[htdig-dev] Simple UTF-8 support patch

SourceForge Headquarters 225 Broadway Suite 1600 San Diego, CA 92101 +1 (858) 422-6466

Hi,

I recently had the following problem: Due to the use of a CMS some of our pages
are now UTF-8 encoded. Since we are a german university our pages may contain
german umlauts ;-) I use ht://Dig to index all servers on the campus. The
problem is/was, that we cannot find words with umlauts on those UTF-8 pages.

First workaround: add accept-charset="ISO-8859-1" to the ht://Dig search form.
Now we can find words with umlauts on old (non UTF-8)pages but not one the new
(UTF-8) pages.

Attached you'll find a patch, that does a simple UTF-8 to 8bit ASCII
conversion. All non-convertable characters are are mapped to a questionmark(?). 

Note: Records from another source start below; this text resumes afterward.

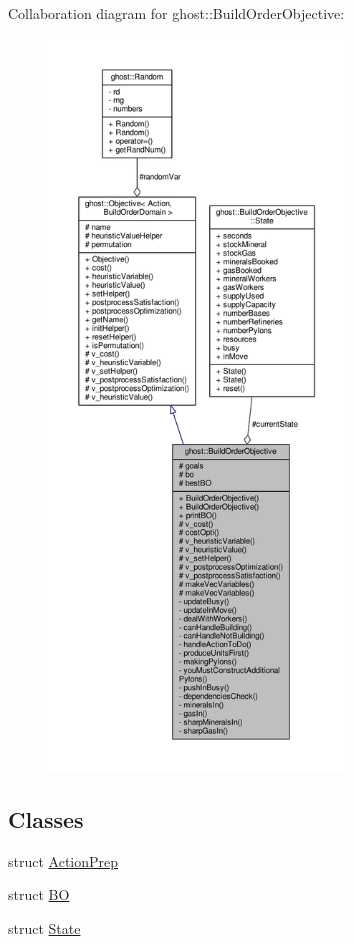 Collaboration diagram for ghost\-:\-:Build\-Order\-Objective\-:
\nopagebreak
\begin{figure}[H]
\begin{center}
\leavevmode
\includegraphics[height=550pt]{classghost_1_1BuildOrderObjective__coll__graph}
\end{center}
\end{figure}
\subsection*{Classes}
\begin{DoxyCompactItemize}
\item 
struct \hyperlink{structghost_1_1BuildOrderObjective_1_1ActionPrep}{Action\-Prep}
\item 
struct \hyperlink{structghost_1_1BuildOrderObjective_1_1BO}{B\-O}
\item 
struct \hyperlink{structghost_1_1BuildOrderObjective_1_1State}{State}
\end{DoxyCompactItemize}
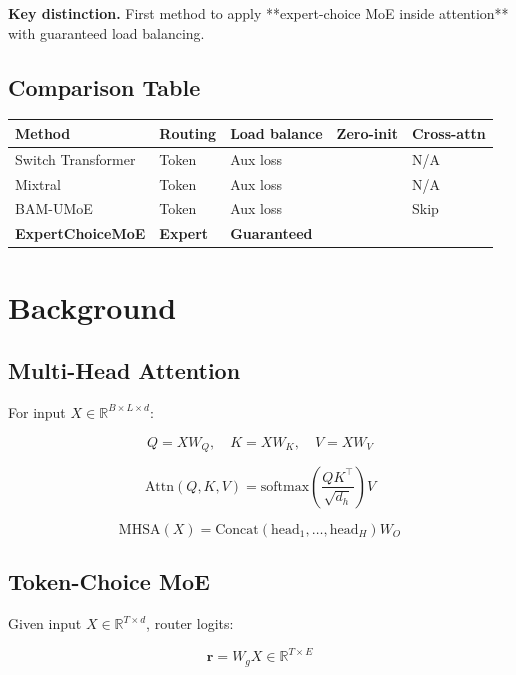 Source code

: \textbf{Key distinction.} First method to apply **expert-choice MoE inside 
attention** with guaranteed load balancing.



\subsection{Comparison Table}

\begin{table}[H]
\centering
\small
\begin{tabular}{lllll}
\toprule
\textbf{Method} & \textbf{Routing} & \textbf{Load balance} & \textbf{Zero-init} & \textbf{Cross-attn} \\
\midrule
Switch Transformer & Token & Aux loss &  & N/A \\
Mixtral & Token & Aux loss &  & N/A \\
BAM-UMoE & Token & Aux loss &  & Skip \\
\textbf{ExpertChoiceMoE} & \textbf{Expert} & \textbf{Guaranteed} &  &  \\
\bottomrule
\end{tabular}
\end{table}



\section{Background}

\subsection{Multi-Head Attention}

For input $X \in \mathbb{R}^{B \times L \times d}$:

\[
Q = X W_Q, \quad K = X W_K, \quad V = X W_V
\tag{3.1}
\]

\[
\text{Attn}(Q, K, V) = \text{softmax}\!\left(\frac{Q K^\top}{\sqrt{d_h}}\right) V
\tag{3.2}
\]

\[
\text{MHSA}(X) = \text{Concat}(\text{head}_1, \dots, \text{head}_H) W_O
\tag{3.3}
\]

\subsection{Token-Choice MoE}

Given input $X \in \mathbb{R}^{T \times d}$, router logits:

\[
\mathbf{r} = W_g X \in \mathbb{R}^{T \times E}
\tag{3.4}
\]

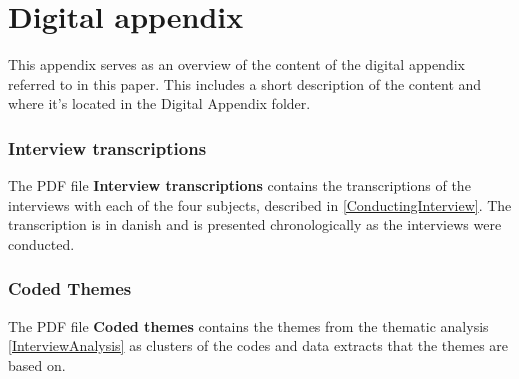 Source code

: \chapter{Digital appendix}
\label{DigitalAppendix}
%
This appendix serves as an overview of the content of the digital appendix referred to in this paper. This includes a short description of the content and where it's located in the Digital Appendix folder. 

\subsection*{Interview transcriptions}
%
The PDF file \textbf{Interview transcriptions} contains the transcriptions of the interviews with each of the four subjects, described in \autoref{ConductingInterview}. The transcription is in danish and is presented chronologically as the interviews were conducted.

\subsection*{Coded Themes}
% 
The PDF file \textbf{Coded themes} contains the themes from the thematic analysis \autoref{InterviewAnalysis} as clusters of the codes and data extracts that the themes are based on.  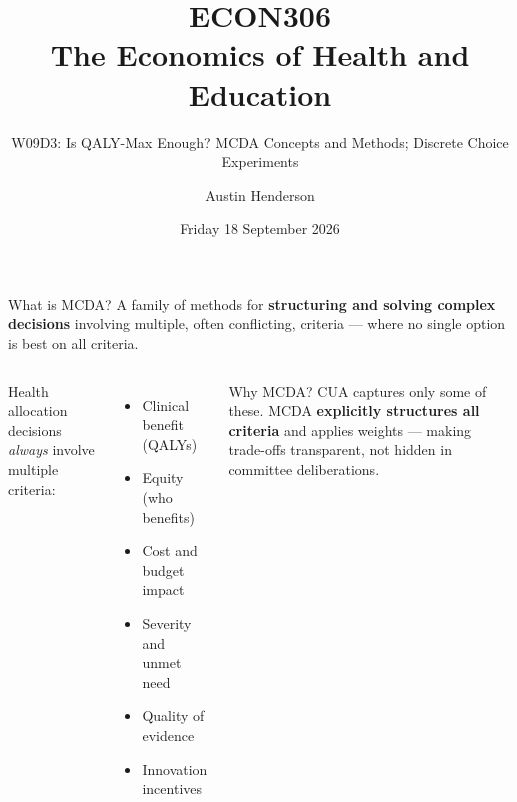 \documentclass[aspectratio=169, 12pt]{beamer}
\title[ECON306: W09D3 — MCDA and DCEs]{ECON306\\The Economics of Health and Education}
\subtitle{W09D3: Is QALY-Max Enough? MCDA Concepts and Methods; Discrete Choice Experiments}
\author{Austin Henderson}
\institute{Department of Economics\\University of Otago}
\date{Friday 18 September 2026}
\begin{document}
\begin{frame}[plain]
  \titlepage
\end{frame}



\begin{frame}{What is MCDA?}
  \small
  A family of methods for \textbf{structuring and solving complex decisions} involving multiple,
  often conflicting, criteria --- where no single option is best on all criteria.
  \vspace{0.2em}
  \begin{columns}
      \small Health allocation decisions \emph{always} involve multiple criteria:
      \begin{itemize}
        \item Clinical benefit (QALYs)
        \item Equity (who benefits)
        \item Cost and budget impact
        \item Severity and unmet need
        \item Quality of evidence
        \item Innovation incentives
      \end{itemize}
      \begin{block}{Why MCDA?}
        \small CUA captures only some of these. MCDA \textbf{explicitly structures all criteria} and applies weights --- making trade-offs transparent, not hidden in committee deliberations.
      \end{block}
  \end{columns}
\end{frame}
\end{document}
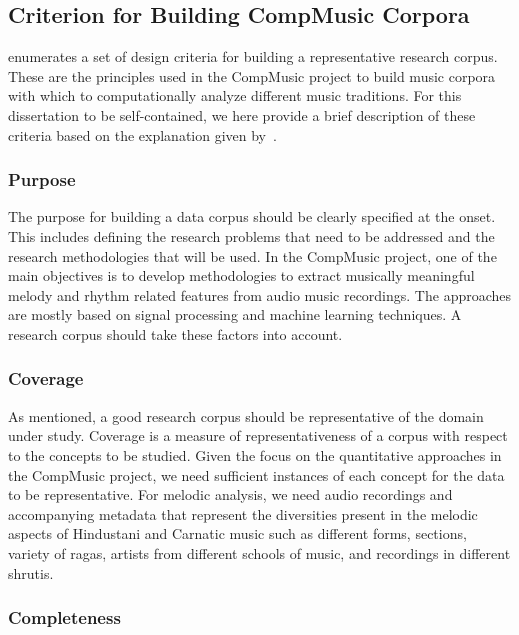 \subsection{Criterion for Building CompMusic Corpora}
\label{sec:corpus_criterion_for_corpora}

\cite{serra:14:corpus} enumerates a set of design criteria for building a representative research corpus. These are the principles used in the CompMusic project to build music corpora with which to computationally analyze different music traditions. For this dissertation to be self-contained, we here provide a brief description of these criteria based on the explanation given by~\cite{serra:14:corpus}.

\subsubsection{Purpose}

The purpose for building a data corpus should be clearly specified at the onset. This includes defining the research problems that need to be addressed and the research methodologies that will be used. In the CompMusic project, one of the main objectives is to develop methodologies to extract musically meaningful melody and rhythm related features from audio music recordings. The approaches are mostly based on signal processing and machine learning techniques. A research corpus should take these factors into account.

\subsubsection{Coverage}

As mentioned, a good research corpus should be representative of the domain under study. Coverage is a measure of representativeness of a corpus with respect to the concepts to be studied. Given the focus on the quantitative approaches in the CompMusic project, we need sufficient instances of each concept for the data to be representative. For melodic analysis, we need audio recordings and accompanying metadata that represent the diversities present in the melodic aspects of Hindustani and Carnatic music such as different forms, sections, variety of \glspl{raga}, artists from different schools of music, and recordings in different \glspl{shruti}. 

\subsubsection{Completeness}

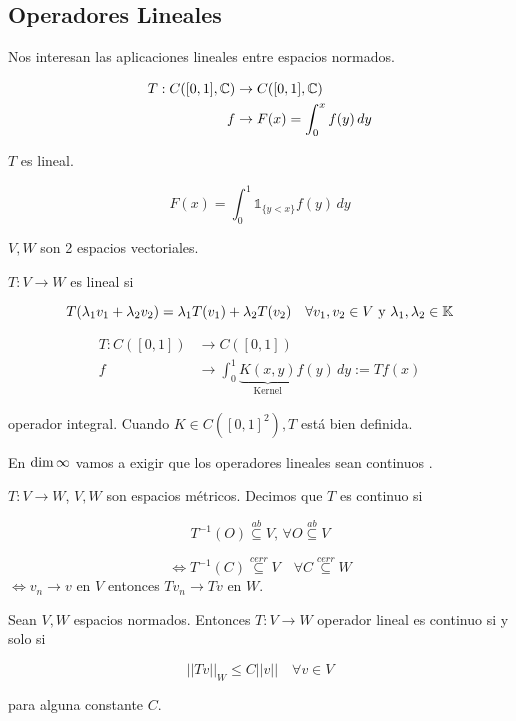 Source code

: \subsection{Operadores Lineales}

Nos interesan las aplicaciones lineales entre espacios normados.

\begin{fexample}
    \begin{align*}T:C([0,1],\mathbb{C})&\to C([0,1],\mathbb{C})\\
    f&\to F(x)=\int_0^x f(y)\, dy\end{align*}

    $T$ es lineal.

    \[F(x)=\int_0^1 \mathds{1}_{\{y<x\}} f(y)\,dy\]
\end{fexample}

\begin{fdefinition}
    $V,W$ son 2 espacios vectoriales.

    $T:V\to W$ es lineal si 

    \[T(\lambda_1 v_1+\lambda_2 v_2)=\lambda_1 T(v_1)+\lambda_2 T(v_2)\quad \forall v_1,v_2\in V\text{ y } \lambda_1,\lambda_2\in \mathbb{K}\]

\end{fdefinition}

\begin{align*}T:C([0,1])&\to C([0,1])\\
f&\to \int_0^1 \underbrace{K(x,y)}_{\text{Kernel}} f(y)\,dy:=Tf(x)\end{align*}

operador integral. Cuando $K\in C([0,1]^2), T$ está bien definida.

En $\operatorname{dim} \infty$ vamos a exigir que los operadores lineales sean \color{red} continuos \color{black}.

\begin{fdefinition}
    $T:V\to W$, $V,W$ son espacios métricos. Decimos que $T$ es continuo si
    
    \[T^{-1}(O)\overset{ab}{\subseteq} V,\, \forall O\overset{ab}{\subseteq} V\]

    \[\iff T^{-1}(C)\overset{cerr}{\subseteq} V\quad \forall C\overset{cerr}{\subseteq} W\]
    $\iff v_n\to v$ en $V$ entonces $Tv_n\to Tv$ en $W$.
\end{fdefinition}

\begin{ftheorem}
    Sean $V,W$ espacios normados. Entonces $T:V\to W$ operador lineal es continuo si y solo si

    \begin{equation}||Tv||_W\leq C||v||\quad \forall v\in V\end{equation}

    para alguna constante $C$.
\end{ftheorem}

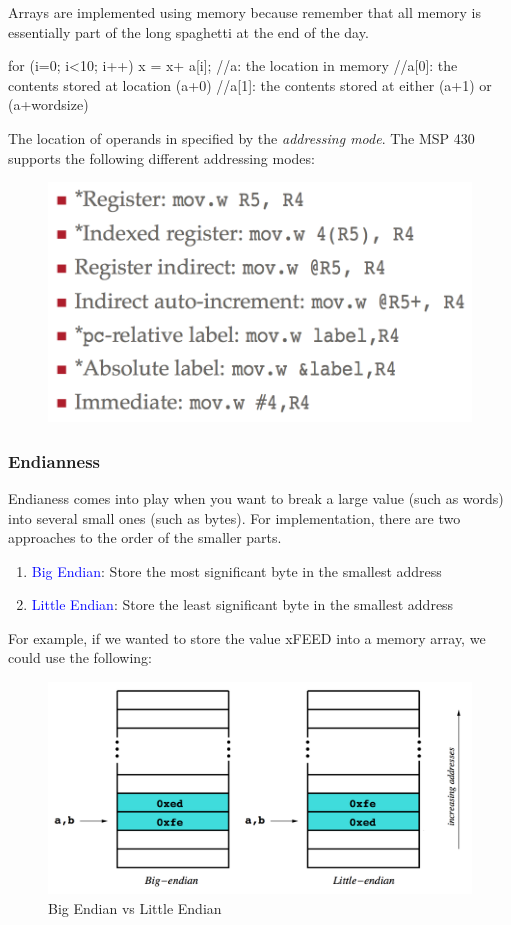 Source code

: \documentclass{hw}
\begin{document}
Arrays are implemented using memory because remember that all memory is essentially
part of the long spaghetti at the end of the day. 
\begin{C}
for (i=0; i<10; i++){
  x = x+ a[i];
}
//a:    the location in memory
//a[0]: the contents stored at location (a+0)
//a[1]: the contents stored at either (a+1) or (a+wordsize)
\end{C}

The location of operands in specified by the \emph{addressing mode}. The MSP 430
supports the following different addressing modes:
\begin{figure}[H]
  \includegraphics[scale=.5]{address}
\end{figure}

\subsubsection{Endianness}
Endianess comes into play when you want to break a large value (such as words) 
into several small ones (such as bytes). For implementation, there are two 
approaches to the order of the smaller parts. 
\begin{enumerate}
\item \textcolor{blue}{Big Endian}: Store the most significant byte in the smallest address
\item \textcolor{blue}{Little Endian}: Store the least significant byte in the 
  smallest address
\end{enumerate}
For example, if we wanted to store the value xFEED into a memory array, we could
use the following:
\begin{figure}[H]
  \centering
  \includegraphics[scale=.4]{endian}
  \caption{Big Endian vs Little Endian}
\end{figure}
\end{document}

ReadBody may not be the best place to add this code (and it should be added to
ReadChunkedBody as well), but it was the easiest way to achieve my goal. One
may give me a hint for a better place :-)

Comments welcome ....

Andreas

-- 
! Andreas Jobs                                 Network Operating Center !
!                                              Ruhr-Universitaet Bochum !
! The only way to clean a compromised system is to flatten and rebuild. !